Exercise prompt
Return the lines below that carry the word "sqrt".

Plain-text document sources
━━━━━━

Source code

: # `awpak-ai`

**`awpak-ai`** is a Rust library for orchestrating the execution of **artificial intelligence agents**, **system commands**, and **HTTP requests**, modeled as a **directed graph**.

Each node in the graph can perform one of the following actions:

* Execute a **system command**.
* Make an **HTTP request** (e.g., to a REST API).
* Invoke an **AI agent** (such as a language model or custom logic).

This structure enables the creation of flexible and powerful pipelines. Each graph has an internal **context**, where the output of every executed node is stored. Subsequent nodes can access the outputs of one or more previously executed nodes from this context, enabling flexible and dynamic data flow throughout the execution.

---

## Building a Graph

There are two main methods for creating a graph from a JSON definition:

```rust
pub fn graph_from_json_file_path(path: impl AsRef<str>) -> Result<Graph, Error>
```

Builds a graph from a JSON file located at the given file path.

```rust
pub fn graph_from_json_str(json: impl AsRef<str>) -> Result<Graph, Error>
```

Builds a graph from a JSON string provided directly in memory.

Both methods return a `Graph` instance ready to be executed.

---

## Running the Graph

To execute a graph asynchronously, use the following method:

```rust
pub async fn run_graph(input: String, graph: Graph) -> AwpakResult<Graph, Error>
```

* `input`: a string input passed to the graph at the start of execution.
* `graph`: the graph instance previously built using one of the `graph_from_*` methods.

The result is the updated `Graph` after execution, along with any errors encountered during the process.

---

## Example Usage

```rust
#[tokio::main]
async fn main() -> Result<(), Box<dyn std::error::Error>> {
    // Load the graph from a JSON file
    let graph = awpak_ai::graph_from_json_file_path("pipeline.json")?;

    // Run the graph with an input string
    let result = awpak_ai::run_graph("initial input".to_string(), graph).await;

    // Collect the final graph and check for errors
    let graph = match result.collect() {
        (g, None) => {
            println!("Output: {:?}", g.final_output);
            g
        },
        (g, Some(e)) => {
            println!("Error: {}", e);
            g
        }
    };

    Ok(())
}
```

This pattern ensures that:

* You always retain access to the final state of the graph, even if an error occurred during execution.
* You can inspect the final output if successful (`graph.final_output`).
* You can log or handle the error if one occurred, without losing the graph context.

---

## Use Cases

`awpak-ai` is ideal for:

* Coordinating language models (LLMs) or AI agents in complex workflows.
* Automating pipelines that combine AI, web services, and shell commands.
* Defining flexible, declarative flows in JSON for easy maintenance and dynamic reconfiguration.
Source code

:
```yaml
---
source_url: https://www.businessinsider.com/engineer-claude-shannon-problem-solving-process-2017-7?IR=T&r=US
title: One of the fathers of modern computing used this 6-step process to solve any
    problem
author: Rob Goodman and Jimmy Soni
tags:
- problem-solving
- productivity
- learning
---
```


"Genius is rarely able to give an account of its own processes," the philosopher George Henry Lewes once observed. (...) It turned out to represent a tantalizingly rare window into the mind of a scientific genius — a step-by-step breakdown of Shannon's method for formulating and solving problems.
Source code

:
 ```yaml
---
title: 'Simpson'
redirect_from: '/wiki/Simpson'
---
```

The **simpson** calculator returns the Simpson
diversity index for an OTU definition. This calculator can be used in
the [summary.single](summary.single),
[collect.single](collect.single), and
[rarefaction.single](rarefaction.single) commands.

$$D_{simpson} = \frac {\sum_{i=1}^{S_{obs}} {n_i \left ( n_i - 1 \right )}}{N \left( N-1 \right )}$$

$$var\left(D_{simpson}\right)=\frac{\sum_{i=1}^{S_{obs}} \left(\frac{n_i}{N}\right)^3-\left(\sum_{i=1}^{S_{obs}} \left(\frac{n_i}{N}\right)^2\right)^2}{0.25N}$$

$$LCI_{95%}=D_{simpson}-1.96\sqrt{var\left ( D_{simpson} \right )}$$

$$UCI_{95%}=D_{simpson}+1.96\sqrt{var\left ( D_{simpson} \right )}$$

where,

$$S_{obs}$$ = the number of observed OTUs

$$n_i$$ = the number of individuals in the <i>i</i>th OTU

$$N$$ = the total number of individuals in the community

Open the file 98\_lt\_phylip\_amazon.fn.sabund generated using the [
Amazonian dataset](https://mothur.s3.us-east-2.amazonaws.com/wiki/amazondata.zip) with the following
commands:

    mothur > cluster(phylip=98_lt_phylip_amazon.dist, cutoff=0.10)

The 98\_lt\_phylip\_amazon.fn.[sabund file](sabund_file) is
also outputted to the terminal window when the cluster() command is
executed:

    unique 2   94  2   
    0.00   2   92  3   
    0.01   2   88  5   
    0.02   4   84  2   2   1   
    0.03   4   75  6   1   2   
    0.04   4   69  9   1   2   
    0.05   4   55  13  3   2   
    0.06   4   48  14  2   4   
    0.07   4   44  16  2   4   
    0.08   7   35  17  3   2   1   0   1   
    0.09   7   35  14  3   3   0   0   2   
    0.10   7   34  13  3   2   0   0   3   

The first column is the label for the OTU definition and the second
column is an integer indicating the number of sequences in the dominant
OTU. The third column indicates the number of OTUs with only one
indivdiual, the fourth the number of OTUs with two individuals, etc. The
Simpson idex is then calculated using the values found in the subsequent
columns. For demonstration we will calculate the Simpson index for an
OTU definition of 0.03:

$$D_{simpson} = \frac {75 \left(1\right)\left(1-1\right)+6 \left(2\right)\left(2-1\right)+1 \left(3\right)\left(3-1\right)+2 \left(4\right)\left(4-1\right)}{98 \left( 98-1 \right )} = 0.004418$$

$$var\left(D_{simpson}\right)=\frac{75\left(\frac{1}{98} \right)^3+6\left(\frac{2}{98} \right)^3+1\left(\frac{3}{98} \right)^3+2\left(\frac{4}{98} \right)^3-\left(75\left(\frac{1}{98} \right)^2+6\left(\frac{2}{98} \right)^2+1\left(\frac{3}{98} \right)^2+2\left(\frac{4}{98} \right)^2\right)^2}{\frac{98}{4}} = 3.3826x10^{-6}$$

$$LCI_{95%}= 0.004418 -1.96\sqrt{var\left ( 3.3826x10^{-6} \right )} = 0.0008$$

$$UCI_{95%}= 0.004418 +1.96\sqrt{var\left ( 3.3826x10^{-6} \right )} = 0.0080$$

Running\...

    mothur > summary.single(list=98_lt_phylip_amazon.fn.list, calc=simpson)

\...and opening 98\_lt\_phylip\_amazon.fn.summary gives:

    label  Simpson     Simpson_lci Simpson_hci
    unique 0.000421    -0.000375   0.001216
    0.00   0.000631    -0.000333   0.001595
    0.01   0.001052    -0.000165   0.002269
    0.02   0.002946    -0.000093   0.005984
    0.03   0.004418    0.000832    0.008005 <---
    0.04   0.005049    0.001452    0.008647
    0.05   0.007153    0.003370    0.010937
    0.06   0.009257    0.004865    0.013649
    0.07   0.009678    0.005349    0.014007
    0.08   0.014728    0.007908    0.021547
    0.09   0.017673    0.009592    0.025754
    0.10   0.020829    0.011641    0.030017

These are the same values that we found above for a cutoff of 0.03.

━━━━━━

Answer to this exercise
$$LCI_{95%}=D_{simpson}-1.96\sqrt{var\left ( D_{simpson} \right )}$$
$$UCI_{95%}=D_{simpson}+1.96\sqrt{var\left ( D_{simpson} \right )}$$
$$LCI_{95%}= 0.004418 -1.96\sqrt{var\left ( 3.3826x10^{-6} \right )} = 0.0008$$
$$UCI_{95%}= 0.004418 +1.96\sqrt{var\left ( 3.3826x10^{-6} \right )} = 0.0080$$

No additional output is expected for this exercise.